Search the material below for the word "charts". Copy every line where it is found.
··· Supplied data
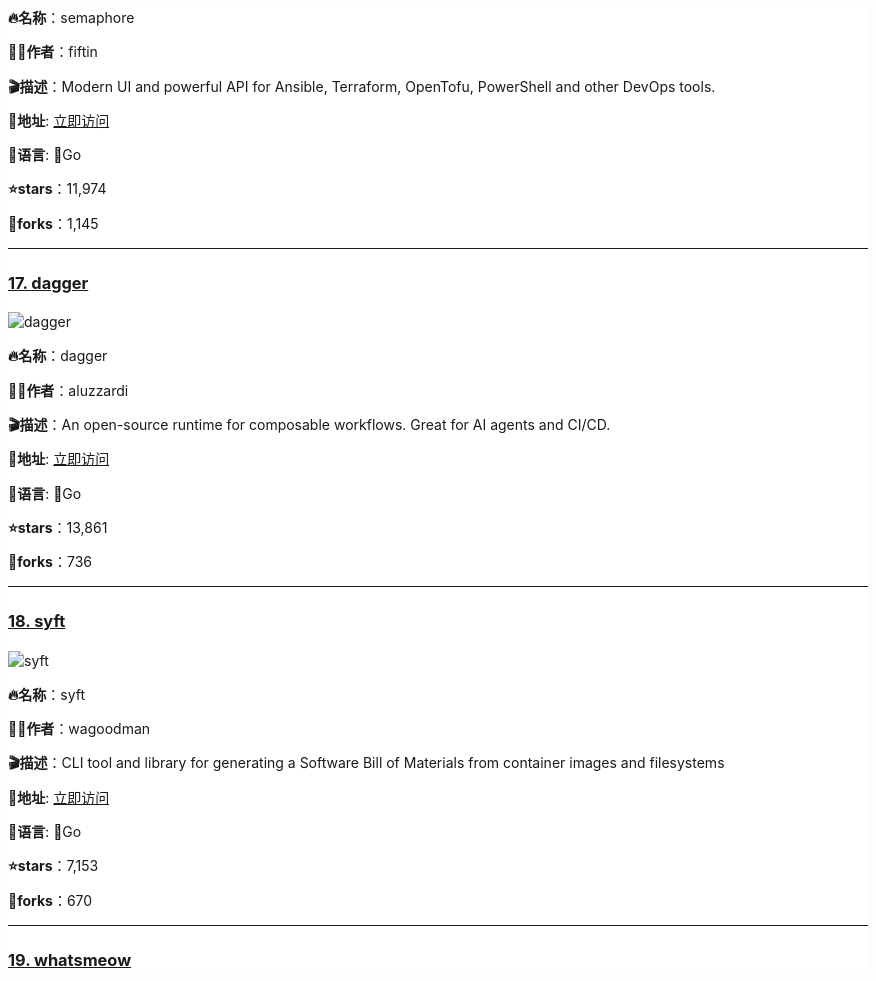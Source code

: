 **🔥名称**：semaphore 

**🧑‍💻作者**：fiftin 

**🎬描述**：Modern UI and powerful API for Ansible, Terraform, OpenTofu, PowerShell and other DevOps tools. 

**🔗地址**: [立即访问](https://github.com//semaphoreui/semaphore) 

**👀语言**: 🔺Go 

**⭐stars**：11,974 

**📍forks**：1,145 

--- 

### [17. dagger](https://github.com//dagger/dagger) 

![dagger](https://s0.wp.com/mshots/v1/https://github.com//dagger/dagger?w=600&h=450) 

**🔥名称**：dagger 

**🧑‍💻作者**：aluzzardi 

**🎬描述**：An open-source runtime for composable workflows. Great for AI agents and CI/CD. 

**🔗地址**: [立即访问](https://github.com//dagger/dagger) 

**👀语言**: 🔺Go 

**⭐stars**：13,861 

**📍forks**：736 

--- 

### [18. syft](https://github.com//anchore/syft) 

![syft](https://s0.wp.com/mshots/v1/https://github.com//anchore/syft?w=600&h=450) 

**🔥名称**：syft 

**🧑‍💻作者**：wagoodman 

**🎬描述**：CLI tool and library for generating a Software Bill of Materials from container images and filesystems 

**🔗地址**: [立即访问](https://github.com//anchore/syft) 

**👀语言**: 🔺Go 

**⭐stars**：7,153 

**📍forks**：670 

--- 

### [19. whatsmeow](https://github.com//tulir/whatsmeow) 
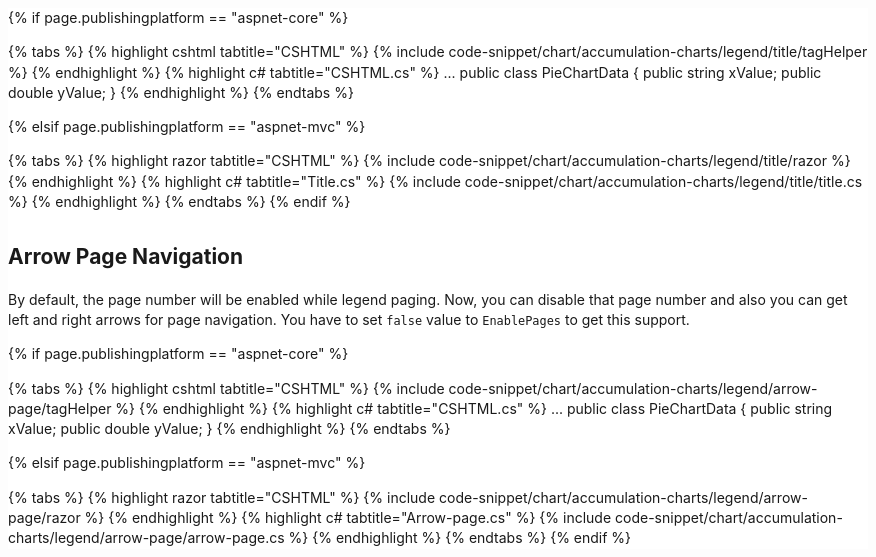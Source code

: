 {% if page.publishingplatform == "aspnet-core" %}

{% tabs %}
{% highlight cshtml tabtitle="CSHTML" %}
{% include code-snippet/chart/accumulation-charts/legend/title/tagHelper %}
{% endhighlight %}
{% highlight c# tabtitle="CSHTML.cs" %}
...
public class PieChartData
{
    public string xValue;
    public double yValue;
}
{% endhighlight %}
{% endtabs %}

{% elsif page.publishingplatform == "aspnet-mvc" %}

{% tabs %}
{% highlight razor tabtitle="CSHTML" %}
{% include code-snippet/chart/accumulation-charts/legend/title/razor %}
{% endhighlight %}
{% highlight c# tabtitle="Title.cs" %}
{% include code-snippet/chart/accumulation-charts/legend/title/title.cs %}
{% endhighlight %}
{% endtabs %}
{% endif %}



## Arrow Page Navigation

By default, the page number will be enabled while legend paging. Now, you can disable that page number and also you can get left and right arrows for page navigation. You have to set `false` value to `EnablePages` to get this support.

{% if page.publishingplatform == "aspnet-core" %}

{% tabs %}
{% highlight cshtml tabtitle="CSHTML" %}
{% include code-snippet/chart/accumulation-charts/legend/arrow-page/tagHelper %}
{% endhighlight %}
{% highlight c# tabtitle="CSHTML.cs" %}
...
public class PieChartData
{
    public string xValue;
    public double yValue;
}
{% endhighlight %}
{% endtabs %}

{% elsif page.publishingplatform == "aspnet-mvc" %}

{% tabs %}
{% highlight razor tabtitle="CSHTML" %}
{% include code-snippet/chart/accumulation-charts/legend/arrow-page/razor %}
{% endhighlight %}
{% highlight c# tabtitle="Arrow-page.cs" %}
{% include code-snippet/chart/accumulation-charts/legend/arrow-page/arrow-page.cs %}
{% endhighlight %}
{% endtabs %}
{% endif %}
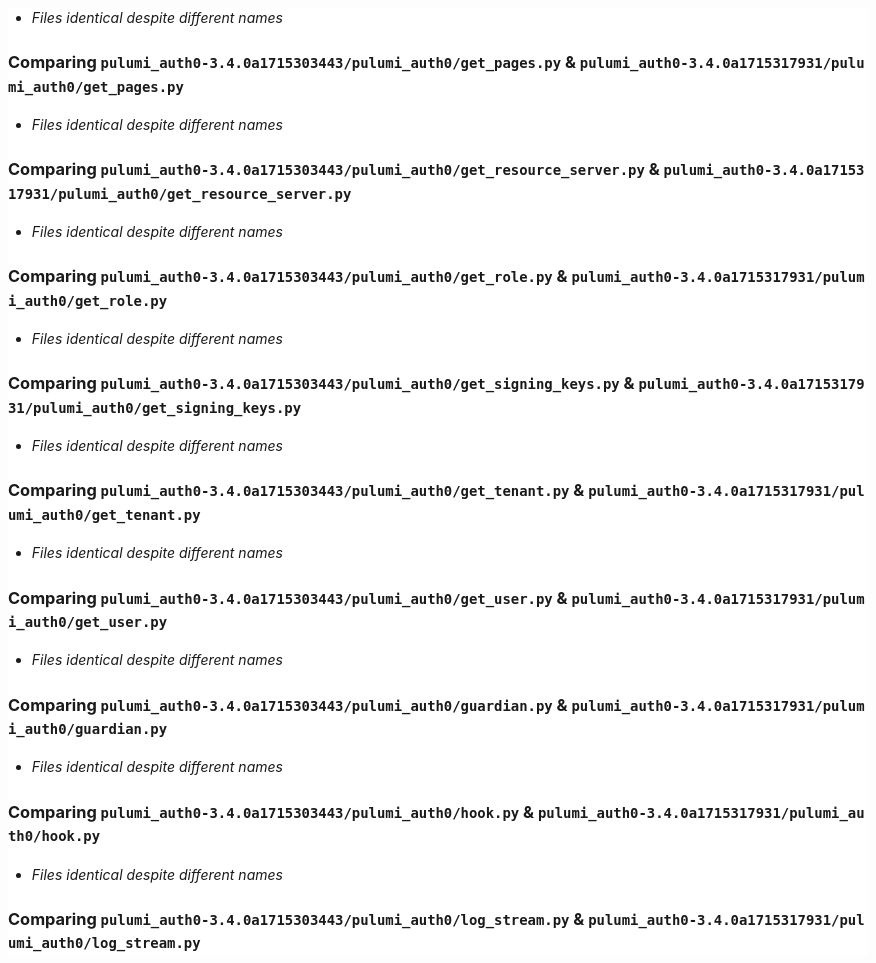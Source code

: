 * *Files identical despite different names*

### Comparing `pulumi_auth0-3.4.0a1715303443/pulumi_auth0/get_pages.py` & `pulumi_auth0-3.4.0a1715317931/pulumi_auth0/get_pages.py`

 * *Files identical despite different names*

### Comparing `pulumi_auth0-3.4.0a1715303443/pulumi_auth0/get_resource_server.py` & `pulumi_auth0-3.4.0a1715317931/pulumi_auth0/get_resource_server.py`

 * *Files identical despite different names*

### Comparing `pulumi_auth0-3.4.0a1715303443/pulumi_auth0/get_role.py` & `pulumi_auth0-3.4.0a1715317931/pulumi_auth0/get_role.py`

 * *Files identical despite different names*

### Comparing `pulumi_auth0-3.4.0a1715303443/pulumi_auth0/get_signing_keys.py` & `pulumi_auth0-3.4.0a1715317931/pulumi_auth0/get_signing_keys.py`

 * *Files identical despite different names*

### Comparing `pulumi_auth0-3.4.0a1715303443/pulumi_auth0/get_tenant.py` & `pulumi_auth0-3.4.0a1715317931/pulumi_auth0/get_tenant.py`

 * *Files identical despite different names*

### Comparing `pulumi_auth0-3.4.0a1715303443/pulumi_auth0/get_user.py` & `pulumi_auth0-3.4.0a1715317931/pulumi_auth0/get_user.py`

 * *Files identical despite different names*

### Comparing `pulumi_auth0-3.4.0a1715303443/pulumi_auth0/guardian.py` & `pulumi_auth0-3.4.0a1715317931/pulumi_auth0/guardian.py`

 * *Files identical despite different names*

### Comparing `pulumi_auth0-3.4.0a1715303443/pulumi_auth0/hook.py` & `pulumi_auth0-3.4.0a1715317931/pulumi_auth0/hook.py`

 * *Files identical despite different names*

### Comparing `pulumi_auth0-3.4.0a1715303443/pulumi_auth0/log_stream.py` & `pulumi_auth0-3.4.0a1715317931/pulumi_auth0/log_stream.py`
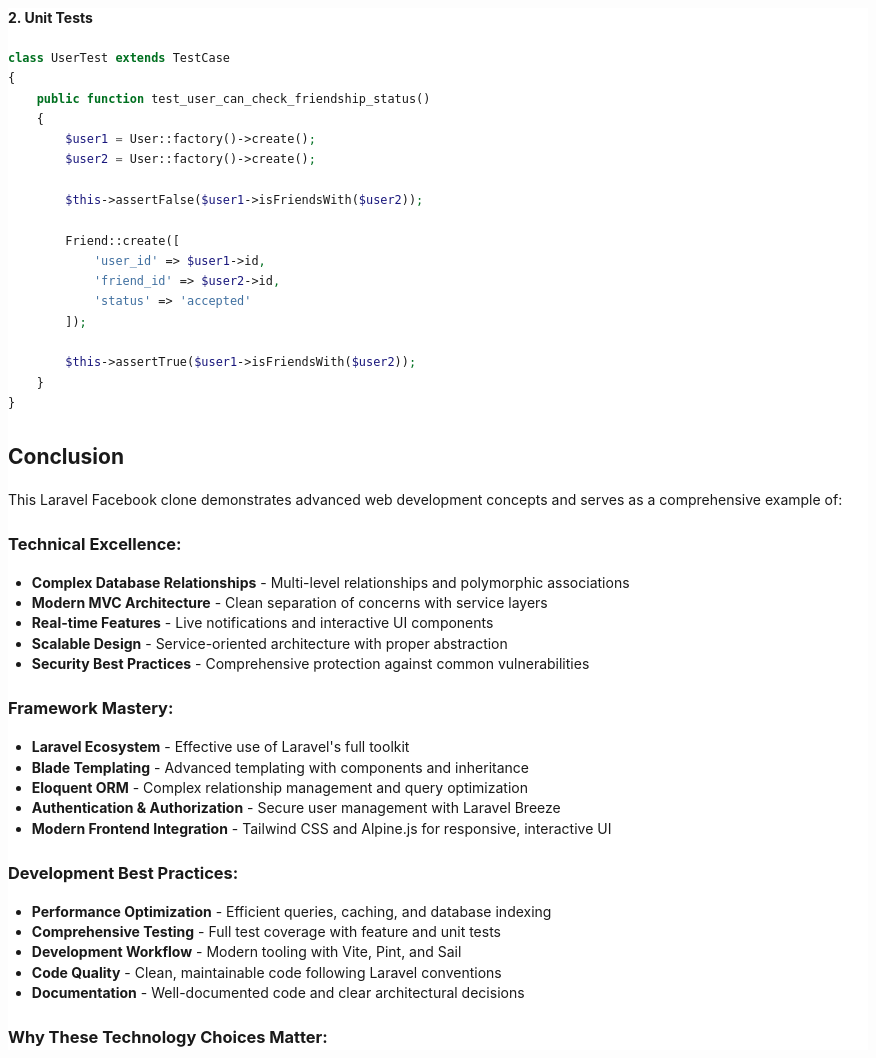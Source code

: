 #### 2. Unit Tests
```php
class UserTest extends TestCase
{
    public function test_user_can_check_friendship_status()
    {
        $user1 = User::factory()->create();
        $user2 = User::factory()->create();
        
        $this->assertFalse($user1->isFriendsWith($user2));
        
        Friend::create([
            'user_id' => $user1->id,
            'friend_id' => $user2->id,
            'status' => 'accepted'
        ]);
        
        $this->assertTrue($user1->isFriendsWith($user2));
    }
}
```

## Conclusion

This Laravel Facebook clone demonstrates advanced web development concepts and serves as a comprehensive example of:

### Technical Excellence:
- **Complex Database Relationships** - Multi-level relationships and polymorphic associations
- **Modern MVC Architecture** - Clean separation of concerns with service layers
- **Real-time Features** - Live notifications and interactive UI components
- **Scalable Design** - Service-oriented architecture with proper abstraction
- **Security Best Practices** - Comprehensive protection against common vulnerabilities

### Framework Mastery:
- **Laravel Ecosystem** - Effective use of Laravel's full toolkit
- **Blade Templating** - Advanced templating with components and inheritance
- **Eloquent ORM** - Complex relationship management and query optimization
- **Authentication & Authorization** - Secure user management with Laravel Breeze
- **Modern Frontend Integration** - Tailwind CSS and Alpine.js for responsive, interactive UI

### Development Best Practices:
- **Performance Optimization** - Efficient queries, caching, and database indexing
- **Comprehensive Testing** - Full test coverage with feature and unit tests
- **Development Workflow** - Modern tooling with Vite, Pint, and Sail
- **Code Quality** - Clean, maintainable code following Laravel conventions
- **Documentation** - Well-documented code and clear architectural decisions

### Why These Technology Choices Matter:
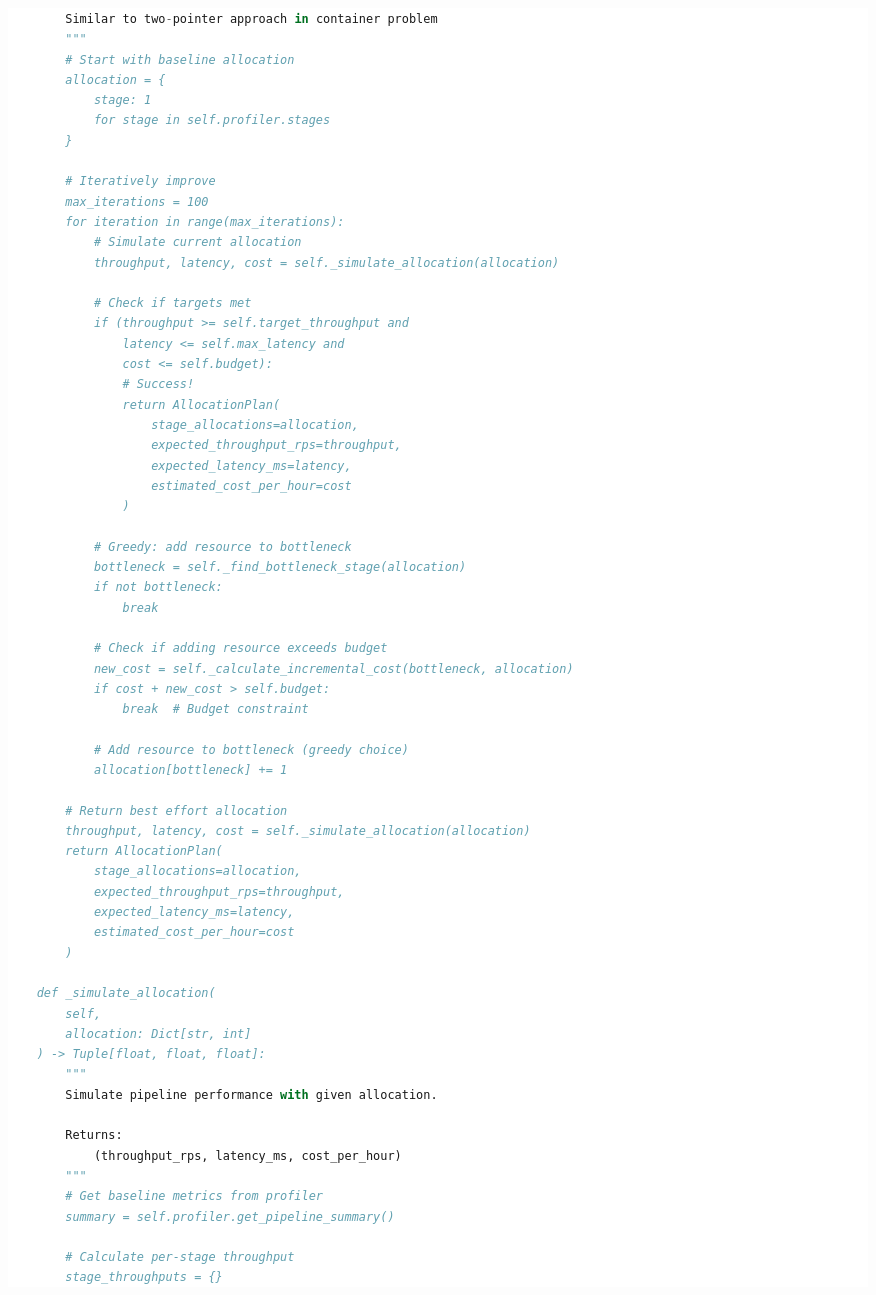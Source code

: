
 ```python
        Similar to two-pointer approach in container problem
        """
        # Start with baseline allocation
        allocation = {
            stage: 1
            for stage in self.profiler.stages
        }
        
        # Iteratively improve
        max_iterations = 100
        for iteration in range(max_iterations):
            # Simulate current allocation
            throughput, latency, cost = self._simulate_allocation(allocation)
            
            # Check if targets met
            if (throughput >= self.target_throughput and
                latency <= self.max_latency and
                cost <= self.budget):
                # Success!
                return AllocationPlan(
                    stage_allocations=allocation,
                    expected_throughput_rps=throughput,
                    expected_latency_ms=latency,
                    estimated_cost_per_hour=cost
                )
            
            # Greedy: add resource to bottleneck
            bottleneck = self._find_bottleneck_stage(allocation)
            if not bottleneck:
                break
            
            # Check if adding resource exceeds budget
            new_cost = self._calculate_incremental_cost(bottleneck, allocation)
            if cost + new_cost > self.budget:
                break  # Budget constraint
            
            # Add resource to bottleneck (greedy choice)
            allocation[bottleneck] += 1
        
        # Return best effort allocation
        throughput, latency, cost = self._simulate_allocation(allocation)
        return AllocationPlan(
            stage_allocations=allocation,
            expected_throughput_rps=throughput,
            expected_latency_ms=latency,
            estimated_cost_per_hour=cost
        )
    
    def _simulate_allocation(
        self,
        allocation: Dict[str, int]
    ) -> Tuple[float, float, float]:
        """
        Simulate pipeline performance with given allocation.
        
        Returns:
            (throughput_rps, latency_ms, cost_per_hour)
        """
        # Get baseline metrics from profiler
        summary = self.profiler.get_pipeline_summary()
        
        # Calculate per-stage throughput
        stage_throughputs = {}
```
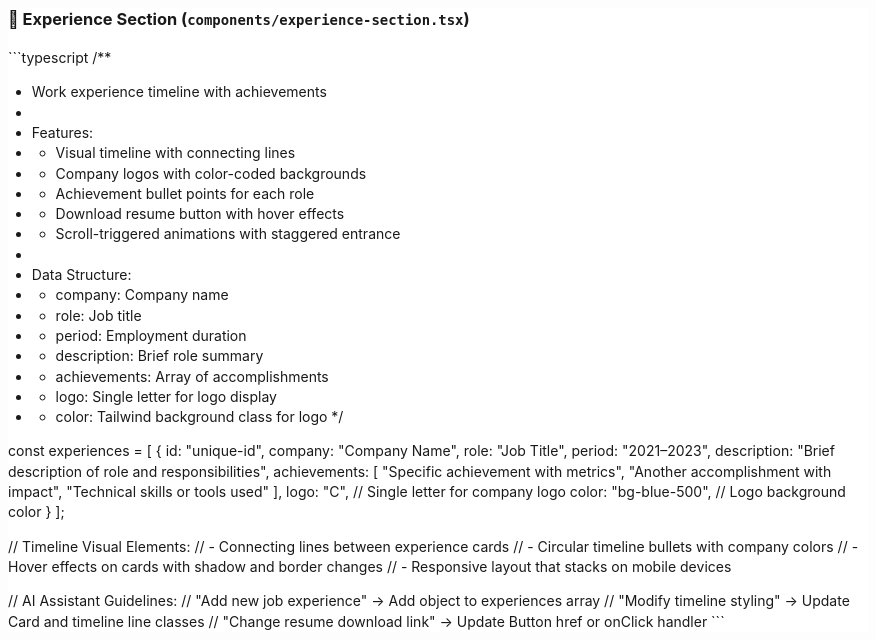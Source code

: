 ### 💼 Experience Section (`components/experience-section.tsx`)

\`\`\`typescript
/**
 * Work experience timeline with achievements
 * 
 * Features:
 * - Visual timeline with connecting lines
 * - Company logos with color-coded backgrounds
 * - Achievement bullet points for each role
 * - Download resume button with hover effects
 * - Scroll-triggered animations with staggered entrance
 * 
 * Data Structure:
 * - company: Company name
 * - role: Job title
 * - period: Employment duration
 * - description: Brief role summary
 * - achievements: Array of accomplishments
 * - logo: Single letter for logo display
 * - color: Tailwind background class for logo
 */

const experiences = [
  {
    id: "unique-id",
    company: "Company Name",
    role: "Job Title",
    period: "2021–2023",
    description: "Brief description of role and responsibilities",
    achievements: [
      "Specific achievement with metrics",
      "Another accomplishment with impact",
      "Technical skills or tools used"
    ],
    logo: "C",                    // Single letter for company logo
    color: "bg-blue-500",         // Logo background color
  }
];

// Timeline Visual Elements:
// - Connecting lines between experience cards
// - Circular timeline bullets with company colors
// - Hover effects on cards with shadow and border changes
// - Responsive layout that stacks on mobile devices

// AI Assistant Guidelines:
// "Add new job experience" -> Add object to experiences array
// "Modify timeline styling" -> Update Card and timeline line classes
// "Change resume download link" -> Update Button href or onClick handler
\`\`\`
······
Result of this exercise:
{% include code-snippet/chart/accumulation-charts/legend/title/tagHelper %}
{% include code-snippet/chart/accumulation-charts/legend/title/razor %}
{% include code-snippet/chart/accumulation-charts/legend/title/title.cs %}
{% include code-snippet/chart/accumulation-charts/legend/arrow-page/tagHelper %}
{% include code-snippet/chart/accumulation-charts/legend/arrow-page/razor %}
{% include code-snippet/chart/accumulation-charts/legend/arrow-page/arrow-page.cs %}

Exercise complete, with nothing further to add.